Памела и Тони чуть не столкнулись лбами, склонившись над фотографией, на которой были запечатлены два молодых, красивых человека, держащих перед камерой огромных форелей.
— Вашему папе и мне было тогда семнадцать, — задумчиво пояснил Хэнк. — Помню, в тот день мы в чем-то провинились и тетушка Шарлотта отняла у нас весла. Конечно, нас это не остановило, и мы выплыли на середину озера без них. Поэтому потом ей пришлось сесть на водный велосипед и отбуксировать нас к берегу.
Рут вспомнила, что как-то Остин тоже рассказывал эту историю, и благодарно улыбнулась Хэнку. Потом они ели принесенный гостем торт, по сравнению с которым эклеры из кондитерской поблекли: к ним, кроме гостя, никто не притронулся.
После ужина дети отправились готовиться ко сну, а взрослые остались сидеть за столом во дворе, несмотря на то, что солнце уже село, подул свежий ветер и появилось множество комаров.
— Мне очень жаль, что я не смог присутствовать на похоронах, — прервал затянувшееся, но, как ни странно, совсем не обременительное молчание Хэнк. — Я уезжал в провинцию инспектировать шахты, когда вернулся и узнал обо всем, ехать было уже поздно.
— Я находилась в таком состоянии, что все равно не заметила бы вашего присутствия, — грустно призналась Рут. — Мне все было совершенно безразлично.
— И все же я до сих пор чувствую себя виноватым, — нервно провел рукой по волосам Хэнк. — Я должен был проститься с Остином. Помню, мне хотелось зарыдать от одной только мысли о том, что мой лучший друг ушел из жизни в тридцать пять лет.
— Да, мне тоже поначалу не верилось, что это действительно произошло, — вздохнула Рут. — Накануне Остин прекрасно себя чувствовал. Врачи уверяли, что ему предстоит несложная операция и беспокоиться не о чем. Перед тем, как его увезли в операционную, он был весел и шутил.
Рут замолчала. После паузы она рассказала о том, что произошло во время операции. Рут была уверена, что Хэнку все это известно, но ей почему-то страшно хотелось еще раз поделиться с кем-нибудь своими переживаниями.
— Оказалось, что у Остина была какая-то необычная реакция на наркоз, и его сердце отказало. Бригада хирургов пыталась его спасти, но они так и не смогли заставить сердце снова биться…
— Мне очень жаль, — услышала она голос Хэнка и почувствовала на своей руке теплые пальцы гостя.
Услышав чьи-то шаги, Рут взглянула в сторону дома, думая, что это дети, которые не хотят ложиться спать и надеются выпросить отсрочку. Но вместо них на пороге крыльца стоял Эрнст с чемоданчиком для инструментов в обнимку.
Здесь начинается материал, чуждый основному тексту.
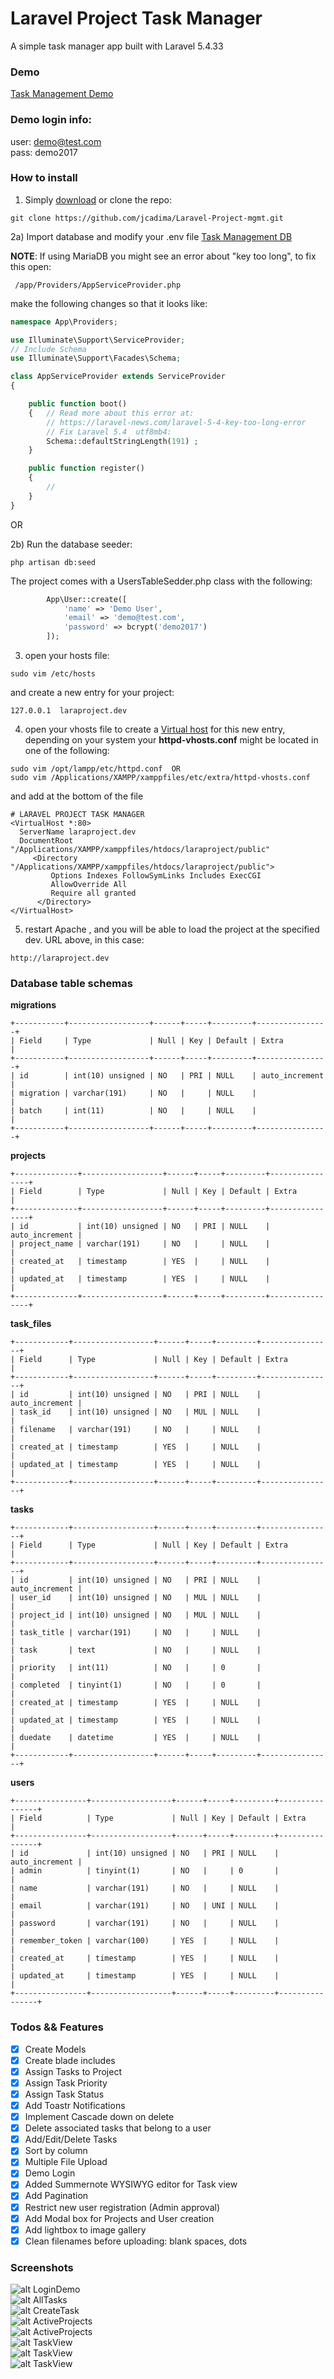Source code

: # Laravel Project Task Manager

A simple task manager app built with Laravel 5.4.33
  
### Demo
[Task Management Demo](http://taskmanager.juancadima.com/)


### Demo login info:
user: demo@test.com <br/>
pass: demo2017

### How to install
1) Simply [download](https://github.com/jcadima/Laravel-Project-mgmt/archive/master.zip) or clone the repo:
```
git clone https://github.com/jcadima/Laravel-Project-mgmt.git
```

2a) Import database and modify your .env file
[Task Management DB](https://github.com/jcadima/Laravel-Project-mgmt/blob/master/project_mgmt.sql)

**NOTE**: If using MariaDB you might see an error about "key too long", to fix this open:
```
 /app/Providers/AppServiceProvider.php
```

make the following changes so that it looks like:

```php
namespace App\Providers;

use Illuminate\Support\ServiceProvider;
// Include Schema
use Illuminate\Support\Facades\Schema;

class AppServiceProvider extends ServiceProvider
{

    public function boot()
    {	// Read more about this error at:
        // https://laravel-news.com/laravel-5-4-key-too-long-error
        // Fix Laravel 5.4  utf8mb4:
        Schema::defaultStringLength(191) ;
    }

    public function register()
    {
        //
    }
}

```

OR


2b) Run the database seeder:

```
php artisan db:seed
```

The project comes with a UsersTableSedder.php class with the following:

```php
        App\User::create([
            'name' => 'Demo User',
            'email' => 'demo@test.com',
            'password' => bcrypt('demo2017') 
        ]);
```


3) open your hosts file:
```
sudo vim /etc/hosts
```
and create a new entry for your project:
```
127.0.0.1  laraproject.dev
```

4) open your vhosts file to create a [Virtual host](http://juancadima.com/creating-a-virtual-host-in-xampp-linux/) for this new entry, depending on your system your **httpd-vhosts.conf** might be located in one of the following:

```
sudo vim /opt/lampp/etc/httpd.conf  OR
sudo vim /Applications/XAMPP/xamppfiles/etc/extra/httpd-vhosts.conf
```

and add at the bottom of the file

```
# LARAVEL PROJECT TASK MANAGER 
<VirtualHost *:80>
  ServerName laraproject.dev    
  DocumentRoot "/Applications/XAMPP/xamppfiles/htdocs/laraproject/public"
     <Directory "/Applications/XAMPP/xamppfiles/htdocs/laraproject/public">
         Options Indexes FollowSymLinks Includes ExecCGI
         AllowOverride All
         Require all granted
      </Directory>
</VirtualHost>
```

5) restart Apache , and you will be able to load the project at the specified dev. URL above, in this case:

```
http://laraproject.dev
```

### Database table schemas
**migrations**

```
+-----------+------------------+------+-----+---------+----------------+
| Field     | Type             | Null | Key | Default | Extra          |
+-----------+------------------+------+-----+---------+----------------+
| id        | int(10) unsigned | NO   | PRI | NULL    | auto_increment |
| migration | varchar(191)     | NO   |     | NULL    |                |
| batch     | int(11)          | NO   |     | NULL    |                |
+-----------+------------------+------+-----+---------+----------------+
```

**projects**

```
+--------------+------------------+------+-----+---------+----------------+
| Field        | Type             | Null | Key | Default | Extra          |
+--------------+------------------+------+-----+---------+----------------+
| id           | int(10) unsigned | NO   | PRI | NULL    | auto_increment |
| project_name | varchar(191)     | NO   |     | NULL    |                |
| created_at   | timestamp        | YES  |     | NULL    |                |
| updated_at   | timestamp        | YES  |     | NULL    |                |
+--------------+------------------+------+-----+---------+----------------+
```

**task_files**

```
+------------+------------------+------+-----+---------+----------------+
| Field      | Type             | Null | Key | Default | Extra          |
+------------+------------------+------+-----+---------+----------------+
| id         | int(10) unsigned | NO   | PRI | NULL    | auto_increment |
| task_id    | int(10) unsigned | NO   | MUL | NULL    |                |
| filename   | varchar(191)     | NO   |     | NULL    |                |
| created_at | timestamp        | YES  |     | NULL    |                |
| updated_at | timestamp        | YES  |     | NULL    |                |
+------------+------------------+------+-----+---------+----------------+
```

**tasks**

```
+------------+------------------+------+-----+---------+----------------+
| Field      | Type             | Null | Key | Default | Extra          |
+------------+------------------+------+-----+---------+----------------+
| id         | int(10) unsigned | NO   | PRI | NULL    | auto_increment |
| user_id    | int(10) unsigned | NO   | MUL | NULL    |                |
| project_id | int(10) unsigned | NO   | MUL | NULL    |                |
| task_title | varchar(191)     | NO   |     | NULL    |                |
| task       | text             | NO   |     | NULL    |                |
| priority   | int(11)          | NO   |     | 0       |                |
| completed  | tinyint(1)       | NO   |     | 0       |                |
| created_at | timestamp        | YES  |     | NULL    |                |
| updated_at | timestamp        | YES  |     | NULL    |                |
| duedate    | datetime         | YES  |     | NULL    |                |
+------------+------------------+------+-----+---------+----------------+
```

**users**

```
+----------------+------------------+------+-----+---------+----------------+
| Field          | Type             | Null | Key | Default | Extra          |
+----------------+------------------+------+-----+---------+----------------+
| id             | int(10) unsigned | NO   | PRI | NULL    | auto_increment |
| admin          | tinyint(1)       | NO   |     | 0       |                |
| name           | varchar(191)     | NO   |     | NULL    |                |
| email          | varchar(191)     | NO   | UNI | NULL    |                |
| password       | varchar(191)     | NO   |     | NULL    |                |
| remember_token | varchar(100)     | YES  |     | NULL    |                |
| created_at     | timestamp        | YES  |     | NULL    |                |
| updated_at     | timestamp        | YES  |     | NULL    |                |
+----------------+------------------+------+-----+---------+----------------+
```


### Todos && Features
* [X] Create Models
* [X] Create blade includes
* [X] Assign Tasks to Project
* [X] Assign Task Priority
* [X] Assign Task Status
* [X] Add Toastr Notifications
* [X] Implement Cascade down on delete
* [X] Delete associated tasks that belong to a user
* [X] Add/Edit/Delete Tasks
* [X] Sort by column
* [X] Multiple File Upload
* [X] Demo Login
* [X] Added Summernote WYSIWYG editor for Task view
* [X] Add Pagination
* [X] Restrict new user registration (Admin approval)
* [X] Add Modal box for Projects and User creation
* [X] Add lightbox to image gallery
* [X] Clean filenames before uploading: blank spaces, dots

### Screenshots

![alt LoginDemo](http://juancadima.com/wp-content/uploads/login.jpg)
<br/>
![alt AllTasks](http://juancadima.com/wp-content/uploads/alltasks.jpg)
<br/>
![alt CreateTask](http://juancadima.com/wp-content/uploads/createtask.jpg)
<br/>
![alt ActiveProjects](http://juancadima.com/wp-content/uploads/listofactiveprojects.png)
<br/>
![alt ActiveProjects](http://juancadima.com/wp-content/uploads/newproject.png)
<br>
![alt TaskView](http://juancadima.com/wp-content/uploads/singletask.png)
<br/>
![alt TaskView](http://juancadima.com/wp-content/uploads/users.png)
<br>
![alt TaskView](http://juancadima.com/wp-content/uploads/newuser.png)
Господи! Я же совсем забыла о нем, в ужасе подумала Рут. Этот бедняга весь вечер проторчал около холодильника, делая вид, что тот нуждается в ремонте.
— О, Эрнст!.. Извините, я…
— Все в порядке, — прервал ее извинения племянник Джины.
Доброжелательно взглянув на Хэнка, он тем самым дал женщине понять, что считает визитера не опасным и что в его, Эрнста, присутствии здесь больше нет никакой необходимости.